Taki mamy klimat

Jacek Dziedzina

Luksus neutralności to jeden z tych luksusów, na który Polski nigdy nie będzie stać.

Taki mamy klimat

Ten wątek zapewne pojawi się w kampanii wyborczej. Zwłaszcza po zbliżającej się wizycie prezydenta USA i spodziewanych kolejnych deklaracjach zacieśnienia współpracy na linii Waszyngton-Warszawa. Wprawdzie żadna znacząca siła polityczna w Polsce nie wychodzi otwarcie z postulatem całkowitej neutralności, to jednak te „mniej znaczące” siły zazwyczaj wrzucają go do medialnego obiegu i wzbudzają nieuzasadnione nadzieje i apetyt na wyrwanie się z geopolitycznej orbity.

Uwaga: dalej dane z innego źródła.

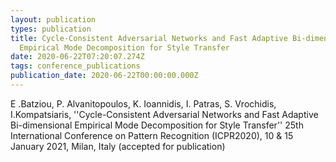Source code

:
 ```yaml
---
layout: publication
types: publication
title: Cycle-Consistent Adversarial Networks and Fast Adaptive Bi-dimensional
  Empirical Mode Decomposition for Style Transfer
date: 2020-06-22T07:20:07.274Z
tags: conference_publications
publication_date: 2020-06-22T00:00:00.000Z
---
```

E .Batziou, P. Alvanitopoulos, K. Ioannidis, I. Patras, S. Vrochidis, I.Kompatsiaris, ''Cycle-Consistent Adversarial Networks and Fast Adaptive Bi-dimensional Empirical Mode Decomposition for Style Transfer'' 25th International Conference on Pattern Recognition (ICPR2020), 10 & 15 January 2021, Milan, Italy (accepted for publication)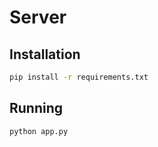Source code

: # Server

## Installation

```bash
pip install -r requirements.txt
```

## Running

```bash
python app.py
```
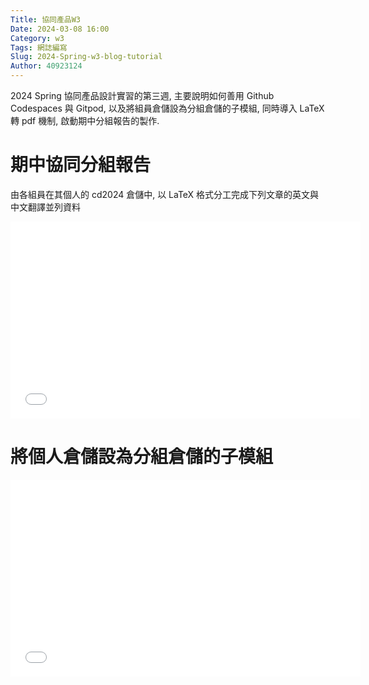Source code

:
 ```yaml
---
Title: 協同產品W3
Date: 2024-03-08 16:00
Category: w3
Tags: 網誌編寫
Slug: 2024-Spring-w3-blog-tutorial
Author: 40923124
---
```


2024 Spring 協同產品設計實習的第三週, 主要說明如何善用 Github Codespaces 與 Gitpod, 以及將組員倉儲設為分組倉儲的子模組, 同時導入 LaTeX 轉 pdf 機制, 啟動期中分組報告的製作.

<!-- PELICAN_END_SUMMARY -->

# 期中協同分組報告
由各組員在其個人的 cd2024 倉儲中, 以 LaTeX 格式分工完成下列文章的英文與中文翻譯並列資料



<iframe width="560" height="315" src="[https://www.youtube.com/watch?v=LXZD8UYzqRQ]" title="YouTube video player" frameborder="0" allow="accelerometer; autoplay; clipboard-write; encrypted-media; gyroscope; picture-in-picture; web-share" referrerpolicy="strict-origin-when-cross-origin" allowfullscreen></iframe> 

# 將個人倉儲設為分組倉儲的子模組


<iframe width="560" height="315" src="[https://www.youtube.com/watch?v=n9uB9-WSd6w]" title="YouTube video player" frameborder="0" allow="accelerometer; autoplay; clipboard-write; encrypted-media; gyroscope; picture-in-picture; web-share" referrerpolicy="strict-origin-when-cross-origin" allowfullscreen></iframe>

Postulat neutralności jest nie tyle absurdalny sam w sobie, ile absurdalny i niewykonalny w przypadku Polski. Osobiście nie miałbym nic przeciwko temu, by mój kraj było stać na całkowicie niezależną drogę, zamiast panicznego wręcz i nierzadko chaotycznego szukania poparcia, sojuszy i płacenia wysokiej ceny za i tak niepewne gwarancje bezpieczeństwa. Ale to luksus, na jaki w przewidywalnej przyszłości nie będzie Polski stać. Nie dlatego, że taką mamy naturę, kaprys czy przyzwyczajenia, ale dlatego, że część naszych sąsiadów nie rokuje jakiejkolwiek zmiany mentalności i swojego podejścia do swoich sąsiadów.

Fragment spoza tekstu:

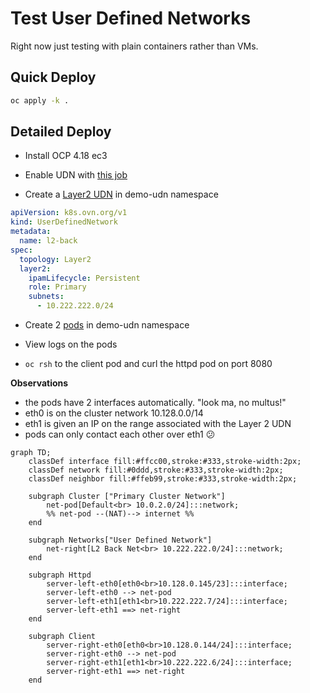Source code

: # Test User Defined Networks

Right now just testing with plain containers rather than VMs.

## Quick Deploy 

```bash
oc apply -k .
```

## Detailed Deploy

* Install OCP 4.18 ec3

* Enable UDN with [this job](../../networking/components/enable-udn/)

* Create a [Layer2 UDN](../../networking/components/l2-back/udn/udn.yaml) in demo-udn namespace

```yaml
apiVersion: k8s.ovn.org/v1
kind: UserDefinedNetwork
metadata:
  name: l2-back
spec:
  topology: Layer2
  layer2:
    ipamLifecycle: Persistent
    role: Primary
    subnets:
      - 10.222.222.0/24
```

* Create 2 [pods](pod.yaml) in demo-udn namespace

* View logs on the pods

* `oc rsh` to the client pod and curl the httpd pod on port 8080

**Observations**

* the pods have 2 interfaces automatically. "look ma, no multus!"
* eth0 is on the cluster network 10.128.0.0/14
* eth1 is given an IP on the range associated with the Layer 2 UDN
* pods can only contact each other over eth1 😕


```mermaid
graph TD;
    classDef interface fill:#ffcc00,stroke:#333,stroke-width:2px;
    classDef network fill:#0ddd,stroke:#333,stroke-width:2px;
    classDef neighbor fill:#ffeb99,stroke:#333,stroke-width:2px;

    subgraph Cluster ["Primary Cluster Network"]
        net-pod[Default<br> 10.0.2.0/24]:::network;
        %% net-pod --(NAT)--> internet %%
    end

    subgraph Networks["User Defined Network"]
        net-right[L2 Back Net<br> 10.222.222.0/24]:::network;
    end

    subgraph Httpd
        server-left-eth0[eth0<br>10.128.0.145/23]:::interface;
        server-left-eth0 --> net-pod
        server-left-eth1[eth1<br>10.222.222.7/24]:::interface;
        server-left-eth1 ==> net-right
    end

    subgraph Client
        server-right-eth0[eth0<br>10.128.0.144/24]:::interface;
        server-right-eth0 --> net-pod
        server-right-eth1[eth1<br>10.222.222.6/24]:::interface;
        server-right-eth1 ==> net-right
    end
```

Tylko parę cytatów z ostatnich dni – rosyjska prasa z okazji 80. rocznicy paktu Ribbentrop-Mołotow w różnych miejscach jednoznacznie wyraziła to, co myślą również elity na Kremlu: „Polska nieuczciwie gra, mówiąc o winie Stalina za wybuch II wojny światowej. Jeszcze się doigra!”. „Historia się powtarza: rusofobiczna Polska znów kręci sobie sznur na szyję”. „Armia Czerwona przekroczyła granice II Rzeczpospolitej i odzyskała Zachodnią Ukrainę i Zachodnią Białoruś. Polska sama była sobie winna”.

Otwarte groźby i retoryka, której używała niemiecka propaganda w przeddzień wybuchu II wojny światowej. O ile jednak Niemcy mimo wszystko przerobili lekcję z historii i – niezależnie od tego, co myślimy o ich współczesnej polityce dominacji – wielokrotnie przyznawali i ustami polityków, i dziennikarzy, że tamtej agresji i zbrodni nie da się niczym usprawiedliwić, o tyle w przypadku Rosji i Rosjan to ciągle rubikon nie do przekroczenia. I to nie tylko kwestia rosyjskich emocji, resentymentów, nawet nie tylko bieżącej polityki historycznej. To kod genetyczny rosyjskiego sposobu myślenia o sobie samej i świecie. „Rosja nie jest zainteresowana istnieniem niepodległego państwa polskiego w żadnej formie. Rosja nie zatrzyma się w swoim wyzwoleńczym „marszo-zrywie” na terytorium Krymu ani na Dnieprze, ani nawet na zachodnich granicach eks-Ukrainy”. To tylko niektóre tezy Aleksandra Dugina, jednego z głównych guru i teoretyka dzisiejszych elit politycznych w Moskwie. Krótko mówiąc niezależna i niepodległa Polska zawsze będzie przeszkadzać interesom imperialnej niezmiennie Rosji.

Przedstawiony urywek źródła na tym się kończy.